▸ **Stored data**
★ ★ ★ ★ ★ ★ ★
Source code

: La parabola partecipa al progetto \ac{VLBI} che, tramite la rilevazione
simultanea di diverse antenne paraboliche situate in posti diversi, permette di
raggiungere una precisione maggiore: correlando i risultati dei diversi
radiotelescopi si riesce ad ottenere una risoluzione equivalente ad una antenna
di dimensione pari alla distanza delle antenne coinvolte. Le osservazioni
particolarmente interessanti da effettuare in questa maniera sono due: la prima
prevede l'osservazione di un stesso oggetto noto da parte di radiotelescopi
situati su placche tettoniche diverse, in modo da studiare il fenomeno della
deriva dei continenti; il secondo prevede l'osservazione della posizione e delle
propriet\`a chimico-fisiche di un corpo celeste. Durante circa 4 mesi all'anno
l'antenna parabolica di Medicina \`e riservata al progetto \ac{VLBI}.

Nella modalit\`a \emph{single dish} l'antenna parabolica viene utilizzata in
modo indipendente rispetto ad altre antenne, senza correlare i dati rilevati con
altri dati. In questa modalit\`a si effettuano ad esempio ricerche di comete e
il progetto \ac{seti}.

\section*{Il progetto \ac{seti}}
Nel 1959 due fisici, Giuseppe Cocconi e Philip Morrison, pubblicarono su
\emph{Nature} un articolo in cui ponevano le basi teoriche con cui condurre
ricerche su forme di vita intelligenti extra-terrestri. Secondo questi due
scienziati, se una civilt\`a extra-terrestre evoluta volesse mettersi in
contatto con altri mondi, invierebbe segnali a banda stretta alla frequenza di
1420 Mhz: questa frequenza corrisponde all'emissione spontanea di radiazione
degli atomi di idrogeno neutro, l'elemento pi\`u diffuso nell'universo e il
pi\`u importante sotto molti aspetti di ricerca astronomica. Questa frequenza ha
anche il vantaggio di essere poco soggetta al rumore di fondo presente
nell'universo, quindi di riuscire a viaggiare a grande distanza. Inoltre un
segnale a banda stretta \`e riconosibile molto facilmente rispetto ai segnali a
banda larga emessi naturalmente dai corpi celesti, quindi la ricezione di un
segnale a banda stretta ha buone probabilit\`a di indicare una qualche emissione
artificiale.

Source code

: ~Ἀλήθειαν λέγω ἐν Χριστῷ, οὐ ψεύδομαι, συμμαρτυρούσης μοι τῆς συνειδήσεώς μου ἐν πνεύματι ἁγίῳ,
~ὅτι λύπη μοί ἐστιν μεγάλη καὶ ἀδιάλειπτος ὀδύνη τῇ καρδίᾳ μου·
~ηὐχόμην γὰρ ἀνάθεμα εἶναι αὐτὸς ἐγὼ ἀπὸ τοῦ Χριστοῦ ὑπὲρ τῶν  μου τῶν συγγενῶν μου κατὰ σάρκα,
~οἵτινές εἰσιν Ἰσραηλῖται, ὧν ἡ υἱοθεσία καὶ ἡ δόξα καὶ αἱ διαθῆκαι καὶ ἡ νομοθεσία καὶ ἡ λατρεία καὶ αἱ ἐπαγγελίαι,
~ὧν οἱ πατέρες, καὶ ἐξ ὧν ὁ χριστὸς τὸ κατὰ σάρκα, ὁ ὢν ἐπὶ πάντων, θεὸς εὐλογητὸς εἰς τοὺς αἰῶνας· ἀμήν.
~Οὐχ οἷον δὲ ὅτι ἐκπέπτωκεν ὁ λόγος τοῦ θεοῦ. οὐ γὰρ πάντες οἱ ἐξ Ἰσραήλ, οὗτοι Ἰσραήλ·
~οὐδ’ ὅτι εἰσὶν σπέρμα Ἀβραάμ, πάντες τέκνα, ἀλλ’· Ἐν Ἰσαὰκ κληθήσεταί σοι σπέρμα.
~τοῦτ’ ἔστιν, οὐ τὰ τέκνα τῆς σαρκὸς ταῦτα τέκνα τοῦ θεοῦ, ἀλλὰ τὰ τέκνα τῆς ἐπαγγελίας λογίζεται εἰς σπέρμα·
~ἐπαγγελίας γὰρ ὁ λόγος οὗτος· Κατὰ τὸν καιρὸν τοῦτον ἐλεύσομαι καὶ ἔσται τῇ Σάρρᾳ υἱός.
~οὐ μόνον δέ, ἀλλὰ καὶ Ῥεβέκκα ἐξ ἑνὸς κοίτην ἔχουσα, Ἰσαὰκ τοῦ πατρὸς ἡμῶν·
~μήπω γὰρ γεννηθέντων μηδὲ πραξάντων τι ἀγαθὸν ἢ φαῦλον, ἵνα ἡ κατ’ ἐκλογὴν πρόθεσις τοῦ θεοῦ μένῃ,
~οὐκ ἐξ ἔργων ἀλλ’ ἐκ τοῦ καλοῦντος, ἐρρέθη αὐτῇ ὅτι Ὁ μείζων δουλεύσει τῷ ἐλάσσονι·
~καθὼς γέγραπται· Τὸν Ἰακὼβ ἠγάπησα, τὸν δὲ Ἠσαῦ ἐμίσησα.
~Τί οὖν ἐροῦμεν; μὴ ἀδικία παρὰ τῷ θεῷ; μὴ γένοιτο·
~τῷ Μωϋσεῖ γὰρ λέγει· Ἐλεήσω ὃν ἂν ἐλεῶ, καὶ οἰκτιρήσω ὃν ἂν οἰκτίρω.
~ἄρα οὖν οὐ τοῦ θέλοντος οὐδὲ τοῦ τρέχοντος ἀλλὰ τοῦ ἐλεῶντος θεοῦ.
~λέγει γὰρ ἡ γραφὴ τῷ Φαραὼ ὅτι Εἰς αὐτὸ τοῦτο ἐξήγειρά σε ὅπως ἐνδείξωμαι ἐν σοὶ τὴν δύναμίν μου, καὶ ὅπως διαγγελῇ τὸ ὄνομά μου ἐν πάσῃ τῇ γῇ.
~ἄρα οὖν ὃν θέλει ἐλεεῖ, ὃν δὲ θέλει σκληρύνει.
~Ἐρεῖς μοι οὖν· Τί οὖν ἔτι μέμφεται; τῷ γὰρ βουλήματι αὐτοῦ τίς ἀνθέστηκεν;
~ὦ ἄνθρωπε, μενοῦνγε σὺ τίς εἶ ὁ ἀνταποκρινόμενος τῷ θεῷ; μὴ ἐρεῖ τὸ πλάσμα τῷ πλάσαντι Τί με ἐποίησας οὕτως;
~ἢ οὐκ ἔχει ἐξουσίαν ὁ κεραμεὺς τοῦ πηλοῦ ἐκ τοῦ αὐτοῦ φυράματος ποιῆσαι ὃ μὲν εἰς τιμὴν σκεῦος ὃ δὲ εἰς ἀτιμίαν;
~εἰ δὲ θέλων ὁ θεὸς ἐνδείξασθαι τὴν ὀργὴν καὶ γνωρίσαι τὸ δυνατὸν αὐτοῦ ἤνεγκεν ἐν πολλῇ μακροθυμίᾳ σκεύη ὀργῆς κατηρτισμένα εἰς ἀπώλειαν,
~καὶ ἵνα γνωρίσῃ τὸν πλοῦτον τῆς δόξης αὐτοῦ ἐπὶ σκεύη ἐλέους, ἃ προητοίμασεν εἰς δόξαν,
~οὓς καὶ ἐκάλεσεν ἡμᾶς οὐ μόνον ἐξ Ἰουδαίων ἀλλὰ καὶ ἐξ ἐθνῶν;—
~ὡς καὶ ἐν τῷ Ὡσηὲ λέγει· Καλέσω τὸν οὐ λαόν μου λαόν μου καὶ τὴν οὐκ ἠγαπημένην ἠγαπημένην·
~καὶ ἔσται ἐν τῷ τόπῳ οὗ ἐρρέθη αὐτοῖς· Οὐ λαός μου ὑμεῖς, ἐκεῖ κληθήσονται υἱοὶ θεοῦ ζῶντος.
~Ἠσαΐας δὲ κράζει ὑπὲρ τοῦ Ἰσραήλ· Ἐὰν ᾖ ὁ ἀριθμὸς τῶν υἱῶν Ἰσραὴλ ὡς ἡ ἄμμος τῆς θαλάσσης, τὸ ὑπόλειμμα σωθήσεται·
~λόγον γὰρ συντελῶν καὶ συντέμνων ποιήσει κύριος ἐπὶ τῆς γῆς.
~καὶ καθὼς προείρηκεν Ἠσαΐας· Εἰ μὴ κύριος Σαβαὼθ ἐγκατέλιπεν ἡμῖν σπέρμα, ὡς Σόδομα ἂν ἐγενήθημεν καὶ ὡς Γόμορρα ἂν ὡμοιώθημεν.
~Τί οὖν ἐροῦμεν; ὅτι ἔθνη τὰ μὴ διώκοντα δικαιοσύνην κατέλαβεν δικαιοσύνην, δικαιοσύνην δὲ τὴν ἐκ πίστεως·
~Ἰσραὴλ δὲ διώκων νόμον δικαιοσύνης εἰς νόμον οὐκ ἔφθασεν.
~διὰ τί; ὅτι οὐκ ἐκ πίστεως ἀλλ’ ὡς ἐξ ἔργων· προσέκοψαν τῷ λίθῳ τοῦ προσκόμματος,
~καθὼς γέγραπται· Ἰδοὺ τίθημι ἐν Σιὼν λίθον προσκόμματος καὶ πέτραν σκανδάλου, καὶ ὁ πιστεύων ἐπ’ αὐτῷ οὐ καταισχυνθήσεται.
★ ★ ★ ★ ★ ★ ★
▸ **Problem description**
Only a number is wanted here: how many lines in the data above include the string "osservazione"?

▸ **Exercise result**
2